Re: Delphi and mySQL
Posted by: András Lukács
Date: October 14, 2009 03:37AM
Don't take me wrong, but if that is an academic project, and you have never done this before, you could perhaps ask someone around your college or university because if you can't even connect to MySQL, you will have even more problems later, and the project may degenerate into being done not by you. Also, it's much easier to actually *show* it in person than to take the pains to put it to writing. I've got some time, so why not, but you won't perhaps look back, since you posted this a long time ago.
Here is how you do it. First, you must create a DSN (Data Source Name) in Windows for your database. You do it here: Start Menu/Settings/Control Panel/Administrator Tools/ODBC Data Sources
In the window that pops up, go to the User DSN tab. Click Add... (or Create..., I have no idea what it's called in the English version). A list will pop up. Select MySQL ODBC driver (if it's not there, you must install the MySQL client) and click Finish.
A Connector/ODBC window will pop up. Here is how you fill it in:
* Data Source Name: this is the name by which your db will be identified. Choose a name you like.
* Description: just ignore it.
* Server: localhost
* User: enter the MySQL user name you use to access your db
* Password: the password for your MySQL user name
* Database: select your database. The name of your db will only appear if the user you enter has access to it.
* click OK.
You will see that a new DSN has been created for your db. You can use it anywhere in Windows to connect to it.

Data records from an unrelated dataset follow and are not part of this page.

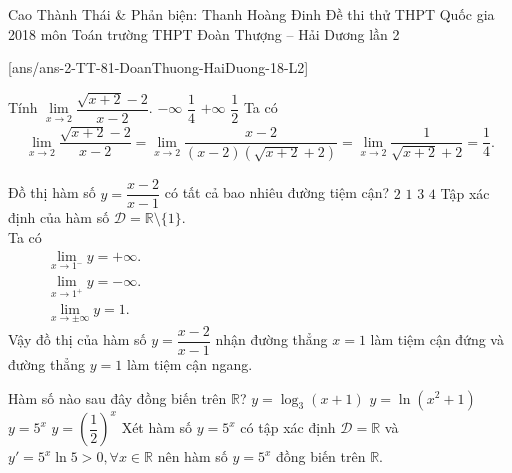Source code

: \begin{name}
{Cao Thành Thái \& Phản biện: Thanh Hoàng Đinh}
{Đề thi thử THPT Quốc gia 2018 môn Toán trường THPT Đoàn Thượng – Hải Dương lần 2}
\end{name}
\setcounter{ex}{0}\setcounter{bt}{0}
[ans/ans-2-TT-81-DoanThuong-HaiDuong-18-L2]


\begin{ex}%
 Tính $\lim\limits_{x\to 2}\dfrac{\sqrt{x+2}-2}{x-2}$.
 \choice
  {$-\infty$}
  {\True $\dfrac{1}{4}$}
  {$+\infty$}
  {$\dfrac{1}{2}$}
 \loigiai
  {
  Ta có
  \begin{eqnarray*}
   \lim\limits_{x\to 2}\dfrac{\sqrt{x+2}-2}{x-2} = \lim\limits_{x\to 2} \dfrac{x-2}{(x-2)\left(\sqrt{x+2}+2\right)}=\lim\limits_{x\to 2}\dfrac{1}{\sqrt{x+2}+2}=\dfrac{1}{4}.
  \end{eqnarray*}
  }
\end{ex}

\begin{ex}%
 Đồ thị hàm số $y=\dfrac{x-2}{x-1}$ có tất cả bao nhiêu đường tiệm cận?
 \choice
  {\True $2$}
  {$1$}
  {$3$}
  {$4$}
 \loigiai
  {
  Tập xác định của hàm số $\mathscr{D}=\mathbb{R}\setminus\{1\}$.\\
  Ta có\\
  $\begin{aligned}
   && &\lim\limits_{x\to 1^-}y=+\infty.\\
   && &\lim\limits_{x\to 1^+}y=-\infty.\\
   && &\lim\limits_{x\to\pm\infty}y=1.
  \end{aligned}$\\
  Vậy đồ thị của hàm số $y=\dfrac{x-2}{x-1}$ nhận đường thẳng $x=1$ làm tiệm cận đứng và đường thẳng $y=1$ làm tiệm cận ngang.
  }
\end{ex}

\begin{ex}%
 Hàm số nào sau đây đồng biến trên $\mathbb{R}$?
 \choice
  {$y=\log_3 (x+1)$}
  {$y=\ln\left(x^2+1\right)$}
  {\True $y=5^x$}
  {$y=\left(\dfrac{1}{2}\right)^x$}
 \loigiai
  {
  Xét hàm số $y=5^x$ có tập xác định $\mathscr{D}=\mathbb{R}$ và $y'=5^x\ln 5 >0, \forall x\in\mathbb{R}$ nên hàm số $y=5^x$ đồng biến trên $\mathbb{R}$.
  }
\end{ex}


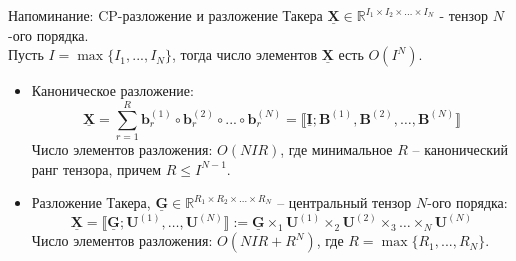 
\usepackage{tikz}
\usepackage{amsmath}
\usepackage[english,russian]{babel}
\usepackage[labelformat=empty]{caption}

\usepackage{graphicx,animate}
\usepackage{animate}
\usepackage{svg}
\usepackage{subcaption}

\usepackage{ stmaryrd }

\usetikzlibrary{arrows,shapes,positioning,shadows,trees}
\newcommand*{\defeq}{\stackrel{\text{def}}{=}}
\newcommand{\tensor}[1]{\underline{\textbf{#1}}}
\newcommand{\M}[1]{\textbf{#1}}
\newcommand{\norm}[1]{\lVert #1 \rVert }

\begin{frame}[plain]
\titlepage
\end{frame}
\begin{frame}{Напоминание: CP-разложение и разложение Такера}
$\tensor{X} \in \mathbb{R}^{I_1 \times I_2 \times \dots \times I_N}$ - тензор $N$-ого порядка. \\
Пусть $I = \max\{I_1, ..., I_N\}$, тогда число элементов $\tensor{X}$ есть $O(I^N)$.
\begin{itemize}
    \item Каноническое разложение: 
    $$\tensor{X} = \sum_{r=1}^R \M{b}_r^{(1)} \circ \M{b}_r^{(2)} \circ ... \circ \M{b}_r^{(N)} =  \llbracket \tensor{I}; \M{B}^{(1)}, \M{B}^{(2)}, \dots,  \M{B}^{(N)} \rrbracket$$
    Число элементов разложения: $O(NIR)$, где минимальное $R$ -- канонический ранг тензора, причем $R \leq I^{N-1}$.
    \item Разложение Такера, $\tensor{G} \in \mathbb{R}^{R_1 \times R_2 \times \dots \times R_N}$ -- центральный тензор $N$-ого порядка:
    $$ \tensor{X} = \llbracket \tensor{G}; \M{U}^{(1)}, \dots, \M{U}^{(N)} \rrbracket := \tensor{G} \times_1 \M{U}^{(1)} \times_2 \M{U}^{(2)} \times_3 \dots \times_N \M{U}^{(N)} $$
    Число элементов разложения: $O(NIR + R^N)$, где $R = \max\{R_1, ..., R_N\}$.
    
\end{itemize}
\end{frame}

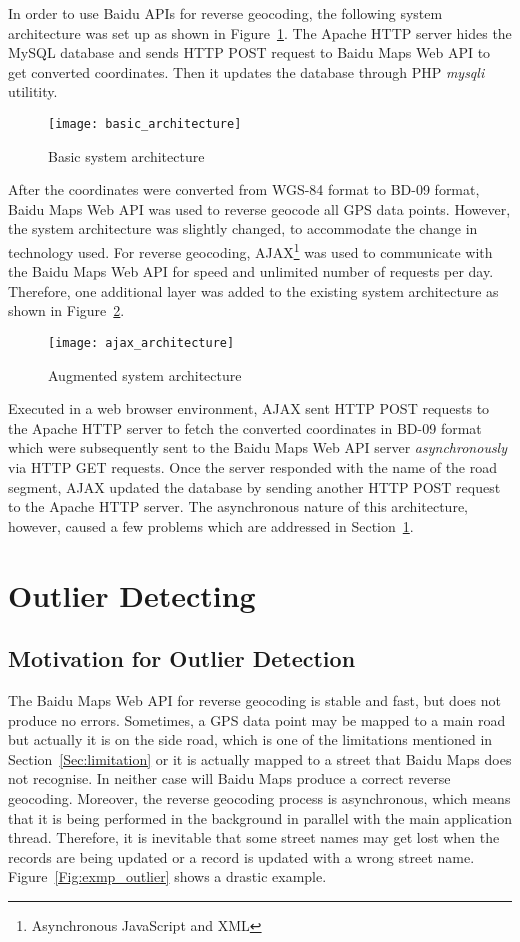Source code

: In order to use Baidu APIs for reverse geocoding, the following system architecture was set up as shown in Figure~\ref{Fig:basic_architecture}. The Apache HTTP server hides the MySQL database and sends HTTP POST request to Baidu Maps Web API to get converted coordinates. Then it updates the database through PHP \emph{mysqli} utilitity. 

\begin{figure}[h]
\texttt{[image: basic\_architecture]}
\centering
\caption{Basic system architecture}\label{Fig:basic_architecture}
\end{figure}

After the coordinates were converted from WGS-84 format to BD-09 format, Baidu Maps Web API was used to reverse geocode all GPS data points. However, the system architecture was slightly changed, to accommodate the change in technology used. For reverse geocoding, AJAX\footnote{Asynchronous JavaScript and XML} was used to communicate with the Baidu Maps Web API for speed and unlimited number of requests per day. Therefore, one additional layer was added to the existing system architecture as shown in Figure~\ref{Fig:ajax_architecture}. 

\begin{figure}[h]
\texttt{[image: ajax\_architecture]}
\centering
\caption{Augmented system architecture}\label{Fig:ajax_architecture}
\end{figure}

Executed in a web browser environment, AJAX sent HTTP POST requests to the Apache HTTP server to fetch the converted coordinates in BD-09 format which were subsequently sent to the Baidu Maps Web API server \emph{asynchronously} via HTTP GET requests. Once the server responded with the name of the road segment, AJAX updated the database by sending another HTTP POST request to the Apache HTTP server. The asynchronous nature of this architecture, however, caused a few problems which are addressed in Section~\ref{outlier_detecting}. 

\section{Outlier Detecting}\label{outlier_detecting}
\subsection{Motivation for Outlier Detection}
The Baidu Maps Web API for reverse geocoding is stable and fast, but does not produce no errors. Sometimes, a GPS data point may be mapped to a main road but actually it is on the side road, which is one of the limitations mentioned in Section~\ref{Sec:limitation} or it is actually mapped to a street that Baidu Maps does not recognise. In neither case will Baidu Maps produce a correct reverse geocoding. Moreover, the reverse geocoding process is asynchronous, which means that it is being performed in the background in parallel with the main application thread. Therefore, it is inevitable that some street names may get lost when the records are being updated or a record is updated with a wrong street name. Figure~\ref{Fig:exmp_outlier} shows a drastic example.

Launch Delphi. Create a new VCL Forms Application. This is going to be rather minimalistic (no datamodules, etc.) but it will work as a first attempt to test if everything works all right. Put the following on your empty form from the component palette:
1. dbGo/TADOConnection. This component will provide a connection to the db. Double-click on the component. That makes the connectionstring window pop up. Select "Use Connection String", and click Build... In the window that pops up, select Microsoft OLE DB Provider for ODBC Drivers. Select the Connection tab (the next one). Select Use DSN Name (the default option), and select from the drop-down menu the DSN name you have just created for your db. Provide the user name and the password in the corresponding edit boxes. Click Test Connection to see if the component can connect to the db. If everything is fine, it should say so. Click OK to close the window. Then click OK again. Set the LoginPrompt property of the component to FALSE in the Object Inspector. If you fail to do that, you will have to provide the user name and password every time you want to connect to the db.
2. dbGo/TADOTable. Set its Connection property to the name of the TADOConnection component. Set its TableName property to the name of the table you want to display.

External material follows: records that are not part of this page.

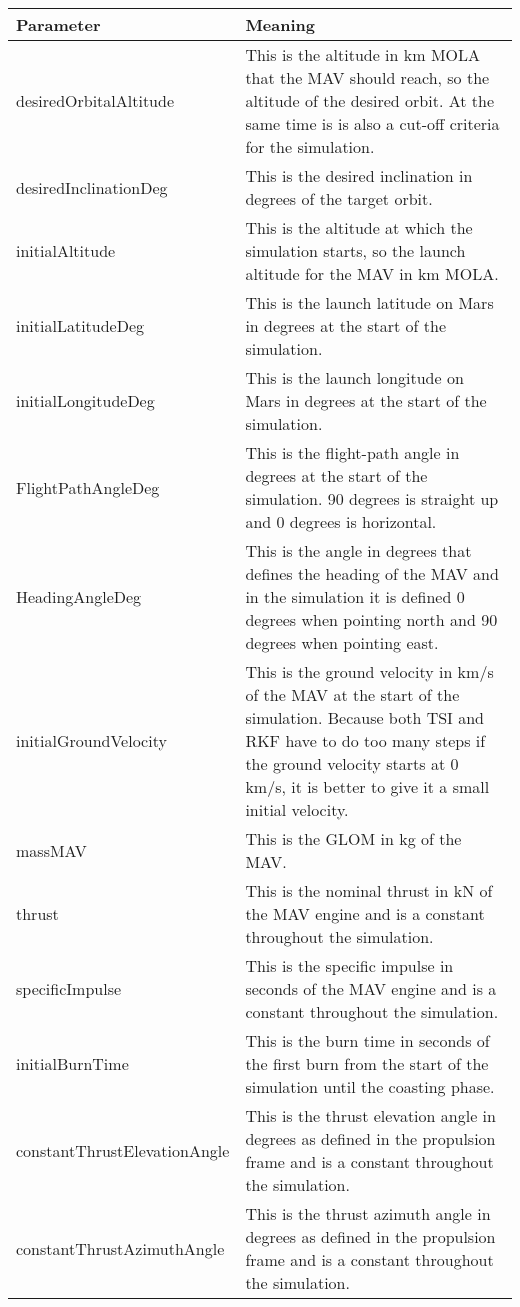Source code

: \begin{longtable}{|l|p{10cm}|}
\textbf{Parameter} & \textbf{Meaning} \\ \hline 
desiredOrbitalAltitude & This is the altitude in km \ac{MOLA} that the \ac{MAV} should reach, so the altitude of the desired orbit. At the same time is is also a cut-off criteria for the simulation.  \\ \hline
desiredInclinationDeg & This is the desired inclination in degrees of the target orbit. \\ \hline
initialAltitude & This is the altitude at which the simulation starts, so the launch altitude for the \ac{MAV} in km \ac{MOLA}. \\ \hline
initialLatitudeDeg & This is the launch latitude on Mars in degrees at the start of the simulation. \\ \hline
initialLongitudeDeg & This is the launch longitude on Mars in degrees at the start of the simulation. \\ \hline
FlightPathAngleDeg & This is the flight-path angle in degrees at the start of the simulation. 90 degrees is straight up and 0 degrees is horizontal. \\ \hline
HeadingAngleDeg & This is the angle in degrees that defines the heading of the \ac{MAV} and in the simulation it is defined 0 degrees when pointing north and 90 degrees when pointing east. \\ \hline
initialGroundVelocity & This is the ground velocity in km/s of the \ac{MAV} at the start of the simulation. Because both \ac{TSI} and \ac{RKF} have to do too many steps if the ground velocity starts at 0 km/s, it is better to give it a small initial velocity.\\ \hline
massMAV & This is the \ac{GLOM} in kg of the \ac{MAV}.\\ \hline
thrust & This is the nominal thrust in kN of the \ac{MAV} engine and is a constant throughout the simulation.\\ \hline
specificImpulse & This is the specific impulse in seconds of the \ac{MAV} engine and is a constant throughout the simulation. \\ \hline
initialBurnTime & This is the burn time in seconds of the first burn from the start of the simulation until the coasting phase.\\ \hline
constantThrustElevationAngle & This is the thrust elevation angle in degrees as defined in the propulsion frame and is a constant throughout the simulation. \\ \hline
constantThrustAzimuthAngle & This is the thrust azimuth angle in degrees as defined in the propulsion frame and is a constant throughout the simulation. \\ \hline

\end{longtable}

3. Data Access/TDataSource. Set its Dataset property to the name of the ADOTable component.
4. Data Controls/TDBGrid. Set its DataSource property to the DataSource's name.

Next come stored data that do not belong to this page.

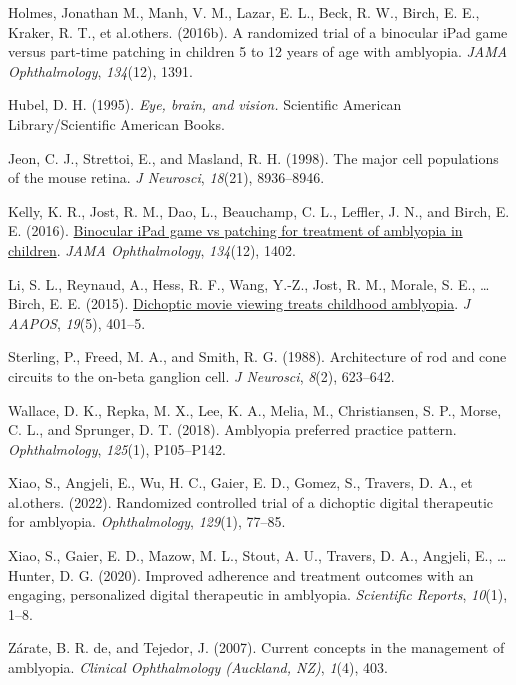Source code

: \documentclass[
  onecolumn]{article}
\newlength{\cslhangindent}
\newenvironment{CSLReferences}[2] %
 {%
  \setlength{\parindent}{0pt}
  \ifodd #1 \everypar{\setlength{\hangindent}{\cslhangindent}}\ignorespaces\fi
  \ifnum #2 > 0
  \setlength{\parskip}{#2\baselineskip}
  \fi
 }%
 {}
\begin{document}
\begin{CSLReferences}{1}{0}
\leavevmode{}%
Holmes, Jonathan M., Manh, V. M., Lazar, E. L., Beck, R. W., Birch, E.
E., Kraker, R. T., et al.others. (2016b). A randomized trial of a
binocular iPad game versus part-time patching in children 5 to 12 years
of age with amblyopia. \emph{JAMA Ophthalmology}, \emph{134}(12), 1391.

\leavevmode{}%
Hubel, D. H. (1995). \emph{Eye, brain, and vision.} Scientific American
Library/Scientific American Books.

\leavevmode{}%
Jeon, C. J., Strettoi, E., and Masland, R. H. (1998). {The major cell
populations of the mouse retina}. \emph{J Neurosci}, \emph{18}(21),
8936--8946.

\leavevmode{}%
Kelly, K. R., Jost, R. M., Dao, L., Beauchamp, C. L., Leffler, J. N.,
and Birch, E. E. (2016).
\href{https://doi.org/10.1001/jamaophthalmol.2016.4224}{Binocular iPad
game vs patching for treatment of amblyopia in children}. \emph{JAMA
Ophthalmology}, \emph{134}(12), 1402.

\leavevmode{}%
Li, S. L., Reynaud, A., Hess, R. F., Wang, Y.-Z., Jost, R. M., Morale,
S. E., \ldots{} Birch, E. E. (2015).
\href{https://doi.org/10.1016/j.jaapos.2015.08.003}{Dichoptic movie
viewing treats childhood amblyopia}. \emph{J AAPOS}, \emph{19}(5),
401--5.

\leavevmode{}%
Sterling, P., Freed, M. A., and Smith, R. G. (1988). {Architecture of
rod and cone circuits to the on-beta ganglion cell}. \emph{J Neurosci},
\emph{8}(2), 623--642.

\leavevmode{}%
Wallace, D. K., Repka, M. X., Lee, K. A., Melia, M., Christiansen, S.
P., Morse, C. L., and Sprunger, D. T. (2018). Amblyopia preferred
practice pattern{\textregistered}. \emph{Ophthalmology}, \emph{125}(1),
P105--P142.

\leavevmode{}%
Xiao, S., Angjeli, E., Wu, H. C., Gaier, E. D., Gomez, S., Travers, D.
A., et al.others. (2022). Randomized controlled trial of a dichoptic
digital therapeutic for amblyopia. \emph{Ophthalmology}, \emph{129}(1),
77--85.

\leavevmode{}%
Xiao, S., Gaier, E. D., Mazow, M. L., Stout, A. U., Travers, D. A.,
Angjeli, E., \ldots{} Hunter, D. G. (2020). Improved adherence and
treatment outcomes with an engaging, personalized digital therapeutic in
amblyopia. \emph{Scientific Reports}, \emph{10}(1), 1--8.

\leavevmode{}%
Zárate, B. R. de, and Tejedor, J. (2007). Current concepts in the
management of amblyopia. \emph{Clinical Ophthalmology (Auckland, NZ)},
\emph{1}(4), 403.

\end{CSLReferences}
\end{document}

Then select the ADOTable component, and set its Active property to TRUE. You will see that the DBGrid now displays the contents of the table whose name you specified.
This is a very simple app. You can display not only simple tables but the result set of any SELECT statement by using a dbGo/TADOQuery instead of TADOTable. Its settings are the same, except that you must provide the SELECT statement in its SQL property.
And of course, there is a whole lot more to Delphi and databases... Please be more specific in your future questions.